— Your instructions —
Your task is to quote the records from their first line through the line containing "- orig_addr：源节点地址", with nothing added or left out.

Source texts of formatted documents
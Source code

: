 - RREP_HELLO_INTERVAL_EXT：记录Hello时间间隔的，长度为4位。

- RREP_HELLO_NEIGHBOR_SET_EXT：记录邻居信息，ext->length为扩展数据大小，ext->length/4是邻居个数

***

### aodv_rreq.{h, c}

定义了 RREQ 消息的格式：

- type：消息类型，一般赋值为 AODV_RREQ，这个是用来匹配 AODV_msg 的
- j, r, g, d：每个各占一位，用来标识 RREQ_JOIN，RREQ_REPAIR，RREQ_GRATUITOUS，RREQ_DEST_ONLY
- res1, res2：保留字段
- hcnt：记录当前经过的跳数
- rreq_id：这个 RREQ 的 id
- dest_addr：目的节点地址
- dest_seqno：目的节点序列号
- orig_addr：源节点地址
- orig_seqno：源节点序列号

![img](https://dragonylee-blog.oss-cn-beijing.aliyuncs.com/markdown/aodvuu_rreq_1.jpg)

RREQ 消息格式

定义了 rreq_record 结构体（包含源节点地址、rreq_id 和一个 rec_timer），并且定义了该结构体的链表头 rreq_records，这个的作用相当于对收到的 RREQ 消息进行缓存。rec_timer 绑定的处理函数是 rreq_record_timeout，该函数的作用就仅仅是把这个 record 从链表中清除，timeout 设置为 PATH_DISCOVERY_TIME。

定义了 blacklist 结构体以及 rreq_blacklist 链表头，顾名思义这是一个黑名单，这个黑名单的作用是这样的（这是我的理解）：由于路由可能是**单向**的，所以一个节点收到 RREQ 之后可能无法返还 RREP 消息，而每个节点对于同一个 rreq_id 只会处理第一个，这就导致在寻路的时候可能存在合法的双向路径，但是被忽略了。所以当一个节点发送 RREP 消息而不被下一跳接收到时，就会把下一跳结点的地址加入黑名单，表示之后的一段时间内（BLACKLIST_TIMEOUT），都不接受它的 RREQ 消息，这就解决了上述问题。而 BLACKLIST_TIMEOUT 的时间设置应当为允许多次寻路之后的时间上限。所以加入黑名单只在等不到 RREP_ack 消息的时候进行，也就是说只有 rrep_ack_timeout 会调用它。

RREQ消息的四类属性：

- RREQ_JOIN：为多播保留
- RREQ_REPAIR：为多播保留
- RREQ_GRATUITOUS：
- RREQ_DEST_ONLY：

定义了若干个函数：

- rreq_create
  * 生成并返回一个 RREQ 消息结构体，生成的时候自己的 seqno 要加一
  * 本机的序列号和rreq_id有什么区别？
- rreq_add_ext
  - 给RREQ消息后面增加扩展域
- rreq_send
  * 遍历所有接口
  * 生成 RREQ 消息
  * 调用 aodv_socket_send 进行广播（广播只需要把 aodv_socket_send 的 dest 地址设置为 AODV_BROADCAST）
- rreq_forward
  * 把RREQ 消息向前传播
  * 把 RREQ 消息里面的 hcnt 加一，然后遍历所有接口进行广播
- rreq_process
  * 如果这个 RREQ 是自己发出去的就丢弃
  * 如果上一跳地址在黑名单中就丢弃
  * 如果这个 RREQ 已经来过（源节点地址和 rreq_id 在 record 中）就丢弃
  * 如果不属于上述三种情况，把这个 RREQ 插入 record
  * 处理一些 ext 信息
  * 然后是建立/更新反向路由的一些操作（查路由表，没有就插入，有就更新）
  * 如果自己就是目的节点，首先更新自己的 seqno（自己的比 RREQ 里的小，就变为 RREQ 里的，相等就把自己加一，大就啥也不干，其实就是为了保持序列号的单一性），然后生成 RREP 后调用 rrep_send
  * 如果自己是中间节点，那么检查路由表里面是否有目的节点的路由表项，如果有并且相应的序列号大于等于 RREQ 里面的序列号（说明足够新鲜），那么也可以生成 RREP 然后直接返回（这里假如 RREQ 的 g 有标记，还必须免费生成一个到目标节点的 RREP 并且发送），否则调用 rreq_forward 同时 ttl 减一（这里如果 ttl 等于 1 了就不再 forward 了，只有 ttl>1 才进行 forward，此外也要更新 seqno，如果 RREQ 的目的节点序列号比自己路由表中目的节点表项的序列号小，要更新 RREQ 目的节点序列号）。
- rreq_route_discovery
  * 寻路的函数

— Exercise response —
Source code

: - RREP_HELLO_INTERVAL_EXT：记录Hello时间间隔的，长度为4位。

- RREP_HELLO_NEIGHBOR_SET_EXT：记录邻居信息，ext->length为扩展数据大小，ext->length/4是邻居个数

***

### aodv_rreq.{h, c}

定义了 RREQ 消息的格式：

- type：消息类型，一般赋值为 AODV_RREQ，这个是用来匹配 AODV_msg 的
- j, r, g, d：每个各占一位，用来标识 RREQ_JOIN，RREQ_REPAIR，RREQ_GRATUITOUS，RREQ_DEST_ONLY
- res1, res2：保留字段
- hcnt：记录当前经过的跳数
- rreq_id：这个 RREQ 的 id
- dest_addr：目的节点地址
- dest_seqno：目的节点序列号
- orig_addr：源节点地址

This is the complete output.